Neue Hürden auf dem Bahnhof in Wetter

Dirk Pfeiffer, Ernst Schumacher von der ESV (von links), rechts Monika Arntzen vom Aktionsbündnis Barrierefreiheit in einer Sondersitzung von Verkehrsausschuss und Beiräten.
Dirk Pfeiffer, Ernst Schumacher von der ESV (von links), rechts Monika Arntzen vom Aktionsbündnis Barrierefreiheit in einer Sondersitzung von Verkehrsausschuss und Beiräten.
Foto: WP
In ein paar Jahren sollen Züge und die Bahnsteighöhe immer zusammen passen. Bis dahin wird es für Rollifahrer und andere Menschen mit Beeinträchtigungen am Bahnhof Wetter noch mal schwieriger werden als bisher.

Wetter..  Der Bahnsteigumbau in Alt-Wetter hat oberste Priorität.

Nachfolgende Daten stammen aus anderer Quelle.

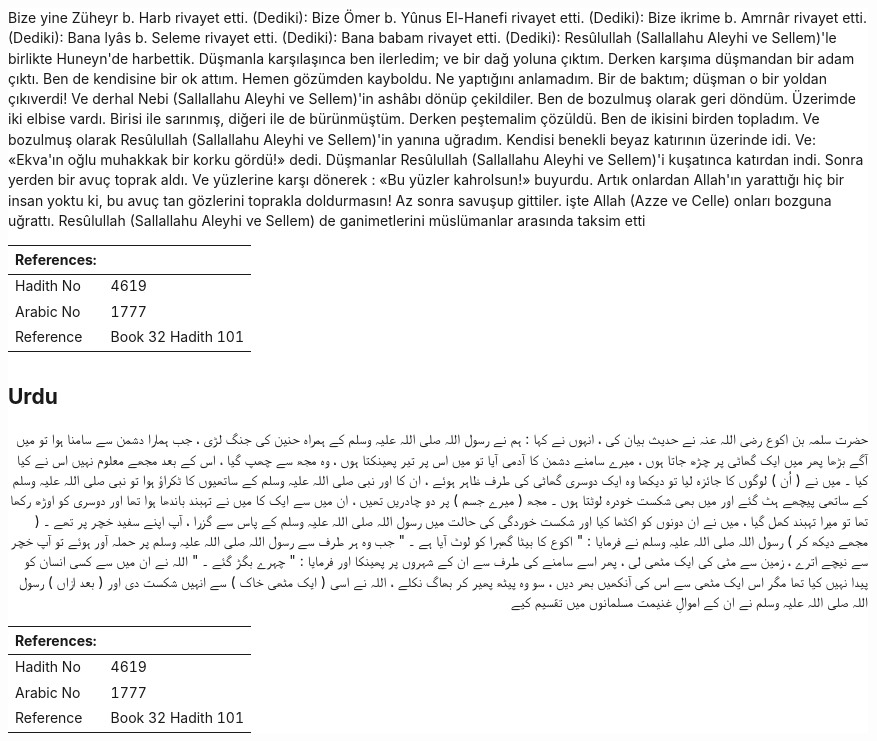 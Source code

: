 Bize yine Züheyr b. Harb rivayet etti. (Dediki): Bize Ömer b. Yûnus El-Hanefi rivayet etti. (Dediki): Bize ikrime b. Amrnâr rivayet etti. (Dediki): Bana lyâs b. Seleme rivayet etti. (Dediki): Bana babam rivayet etti. (Dediki): Resûlullah (Sallallahu Aleyhi ve Sellem)'le birlikte Huneyn'de harbettik. Düşmanla karşılaşınca ben ilerledim; ve bir dağ yoluna çıktım. Derken karşıma düşmandan bir adam çıktı. Ben de kendisine bir ok attım. Hemen gözümden kayboldu. Ne yaptığını anlamadım. Bir de baktım; düşman o bir yoldan çıkıverdi! Ve derhal Nebi (Sallallahu Aleyhi ve Sellem)'in ashâbı dönüp çekildiler. Ben de bozulmuş olarak geri döndüm. Üzerimde iki elbise vardı. Birisi ile sarınmış, diğeri ile de bürünmüştüm. Derken peştemalim çözüldü. Ben de ikisini birden topladım. Ve bozulmuş olarak Resûlullah (Sallallahu Aleyhi ve Sellem)'in yanına uğradım. Kendisi benekli beyaz katırının üzerinde idi. Ve: «Ekva'ın oğlu muhakkak bir korku gördü!» dedi. Düşmanlar Resûlullah (Sallallahu Aleyhi ve Sellem)'i kuşatınca katırdan indi. Sonra yerden bir avuç toprak aldı. Ve yüzlerine karşı dönerek : «Bu yüzler kahrolsun!» buyurdu. Artık onlardan Allah'ın yarattığı hiç bir insan yoktu ki, bu avuç tan gözlerini toprakla doldurmasın! Az sonra savuşup gittiler. işte Allah (Azze ve Celle) onları bozguna uğrattı. Resûlullah (Sallallahu Aleyhi ve Sellem) de ganimetlerini müslümanlar arasında taksim etti
</div>
<div style={{backgroundColor:'#f8f9fa',padding:20, marginBottom: 10}}><table> <thead> <tr> <th>References:</th> <th></th> </tr> </thead> <tbody><tr><td>Hadith No</td><td>4619</td></tr><tr><td>Arabic No</td><td>1777</td></tr><tr><td>Reference</td><td>Book 32 Hadith 101</td></tr></tbody></table></div>

## Urdu


<div dir="rtl" lang="ur" style={{fontSize:'larger',backgroundColor:'#f8f9fa',padding:20}}>
حضرت سلمہ بن اکوع رضی اللہ عنہ نے حدیث بیان کی ، انہوں نے کہا : ہم نے رسول اللہ صلی اللہ علیہ وسلم کے ہمراہ حنین کی جنگ لڑی ، جب ہمارا دشمن سے سامنا ہوا تو میں آگے بڑھا پھر میں ایک گھاٹی پر چڑھ جاتا ہوں ، میرے سامنے دشمن کا آدمی آیا تو میں اس پر تیر پھینکتا ہوں ، وہ مجھ سے چھپ گیا ، اس کے بعد مجھے معلوم نہیں اس نے کیا کیا ۔ میں نے ( اُن ) لوگوں کا جائزہ لیا تو دیکھا وہ ایک دوسری گھاٹی کی طرف ظاہر ہوئے ، ان کا اور نبی صلی اللہ علیہ وسلم کے ساتھیوں کا ٹکراؤ ہوا تو نبی صلی اللہ علیہ وسلم کے ساتھی پیچھے ہٹ گئے اور میں بھی شکست خودرہ لوٹتا ہوں ۔ مجھ ( میرے جسم ) پر دو چادریں تھیں ، ان میں سے ایک کا میں نے تہبند باندھا ہوا تھا اور دوسری کو اوڑھ رکھا تھا تو میرا تہبند کھل گیا ، میں نے ان دونوں کو اکٹھا کیا اور شکست خوردگی کی حالت میں رسول اللہ صلی اللہ علیہ وسلم کے پاس سے گزرا ، آپ اپنے سفید خچر پر تھے ۔ ( مجھے دیکھ کر ) رسول اللہ صلی اللہ علیہ وسلم نے فرمایا : " اکوع کا بیٹا گھبرا کو لوٹ آیا ہے ۔ " جب وہ ہر طرف سے رسول اللہ صلی اللہ علیہ وسلم پر حملہ آور ہوئے تو آپ خچر سے نیچے اترے ، زمین سے مٹی کی ایک مٹھی لی ، پھر اسے سامنے کی طرف سے ان کے شہروں پر پھینکا اور فرمایا : " چہرے بگڑ گئے ۔ " اللہ نے ان میں سے کسی انسان کو پیدا نہیں کیا تھا مگر اس ایک مٹھی سے اس کی آنکھیں بھر دیں ، سو وہ پیٹھ پھیر کر بھاگ نکلے ، اللہ نے اسی ( ایک مٹھی خاک ) سے انہیں شکست دی اور ( بعد ازاں ) رسول اللہ صلی اللہ علیہ وسلم نے ان کے اموالِ غنیمت مسلمانوں میں تقسیم کیے
</div>
<div style={{backgroundColor:'#f8f9fa',padding:20, marginBottom: 10}}><table> <thead> <tr> <th>References:</th> <th></th> </tr> </thead> <tbody><tr><td>Hadith No</td><td>4619</td></tr><tr><td>Arabic No</td><td>1777</td></tr><tr><td>Reference</td><td>Book 32 Hadith 101</td></tr></tbody></table></div> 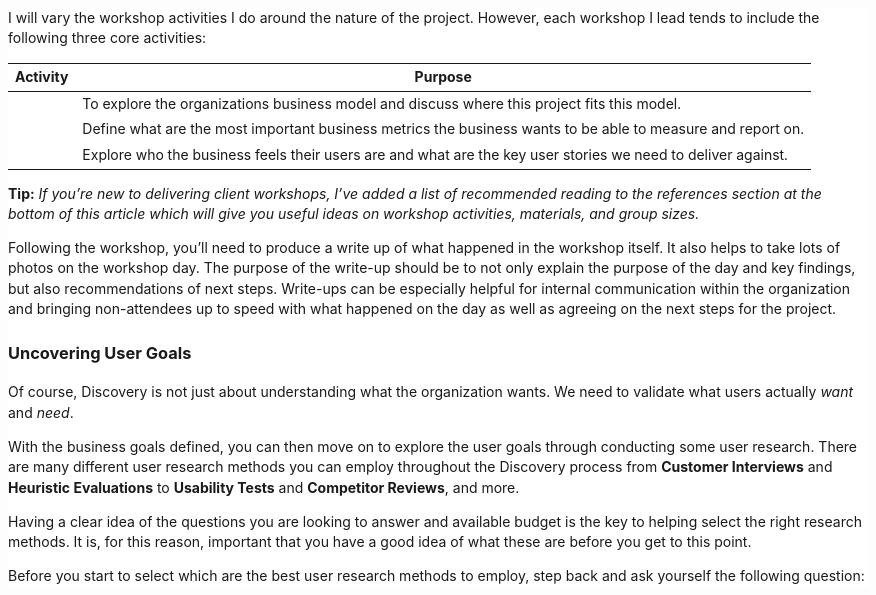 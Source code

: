 <p>I will vary the workshop activities I do around the nature of the project. However, each workshop I lead tends to include the following three core activities:</p>

<table class="tablesaw break-out" data-tablesaw-mode="swipe" data-tablesaw-minimap>
  <thead>
    <tr>
      <th data-tablesaw-priority="persist">Activity</th>
      <th>Purpose</th>
    </tr>
  </thead>
  <tbody>
    <tr>
      <td></td>
      <td>To explore the organizations business model and discuss where this project fits this model. </td>
    </tr>
    <tr>
      <td></td>
      <td>Define what are the most important business metrics the business wants to be able to measure and report on.</td>
    </tr>
    <tr>
      <td></td>
      <td>Explore who the business feels their users are and what are the key user stories we need to deliver against.</td>
    </tr>
  </tbody>
</table>

<p><strong>Tip:</strong> <em>If you’re new to delivering client workshops, I’ve added a list of recommended reading to the references section at the bottom of this article which will give you useful ideas on workshop activities, materials, and group sizes.</em></p>

<p>Following the workshop, you’ll need to produce a write up of what happened in the workshop itself. It also helps to take lots of photos on the workshop day. The purpose of the write-up should be to not only explain the purpose of the day and key findings, but also recommendations of next steps. Write-ups can be especially helpful for internal communication within the organization and bringing non-attendees up to speed with what happened on the day as well as agreeing on the next steps for the project.</p>

<h3 id="uncovering-user-goals">Uncovering User Goals</h3>

<p>Of course, Discovery is not just about understanding what the organization wants. We need to validate what users actually <em>want</em> and <em>need</em>.</p>

<p>With the business goals defined, you can then move on to explore the user goals through conducting some user research. There are many different user research methods you can employ throughout the Discovery process from <strong>Customer Interviews</strong> and <strong>Heuristic Evaluations</strong> to <strong>Usability Tests</strong> and <strong>Competitor Reviews</strong>, and more.</p>

<p>Having a clear idea of the questions you are looking to answer and available budget is the key to helping select the right research methods. It is, for this reason, important that you have a good idea of what these are before you get to this point.</p>

<p>Before you start to select which are the best user research methods to employ, step back and ask yourself the following question:</p>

Das war die gute Nachricht für die Verkehrspolitiker und die Beiratsmitglieder. Die schlechte Nachricht: Zum Jahresende verschlimmert sich die Situation beim Ein- und Aussteigen für Menschen mit Handicap. Und ein paar Jahre wird dieser Zustand schon dauern, bis dann in Wetter endlich alle Züge zur Bahnsteighöhe passen werden.

„Der Ball liegt jetzt bei der Bahn“

Bislang fahren unterschiedliche Betreiber mit unterschiedlichen Fahrzeugen auf der Strecke. Und Rollifahrer wissen meist ziemlich genau, zu welchen Fahrzeiten sie in Wetter eigenständig in die S-Bahnen rollen können und wann sie auf Hilfe des Zugpersonals beim Ein- und Aussteigen angewiesen sind. Zum Jahresende entfällt dieser Unterschied: Dann liegt der Einstieg bei allen Fahrzeugen so tief, dass es nicht mehr zur Bahnsteighöhe in Wetter passt.

Neue Züge mit Toiletten sollen zum Einsatz kommen, für eine weitere, wichtige S-Bahnlinie muss der Bahnsteig zudem verlängert werden. Erst im Jahr 2020 könnte alles fertig sein, hatte die Stadt in Erfahrung gebracht. Die Folge waren Empörung in der Politik und eine Unterschriftenaktion für einen schleunigst barrierefrei umgebauten Bahnhof.

Der VRR weiß um die besondere Situation in Wetter mit der Evangelischen Stiftung Volmarstein, erklärte Ludger Drabiniok. Er war Gast der Extra-Sitzung von Verkehrsausschuss, Behindertenbeirat und Seniorenbeirat. Wetter stehe bei der anstehenden Umrüstung von Bahnsteigen ganz oben auf der Liste, versicherte Drabiniok. „Der Ball liegt allerdings bei Station & Service der Bahn.“ Die Bahn müsse die Aufträge zum Planen und Bauen erteilen, eine Sache von Jahren. Station & Service selbst kam der Sitzungs-Einladung nicht nach: Vor Wahlen tue man dies nie.

Personelle Verstärkung angedacht

Gekommen waren Jochen Geis von der DB Regio als Linienbetreiber und Sascha Zuk von Abellio. Sie bemühten sich, Ängste abzubauen, die auch Bürger und Beiratsmitglieder in der Sitzung äußerten. Abellio habe gute Erfahrungen mit technischen Hilfen am Bahnsteig in Wetter gemacht, so Zuk, auch wenn klar sei, dass sich die Lage ab Dezember erst einmal verschlechtere. „Wir nehmen den Menschen viel Spielraum, den sie schon längst erreicht haben“, klagte Ernst Schumacher von der ESV. Mit der ESV will der VRR das Gespräch suchen, auch um über personelle Verstärkung am Bahnsteig in Spitzenzeiten zu reden.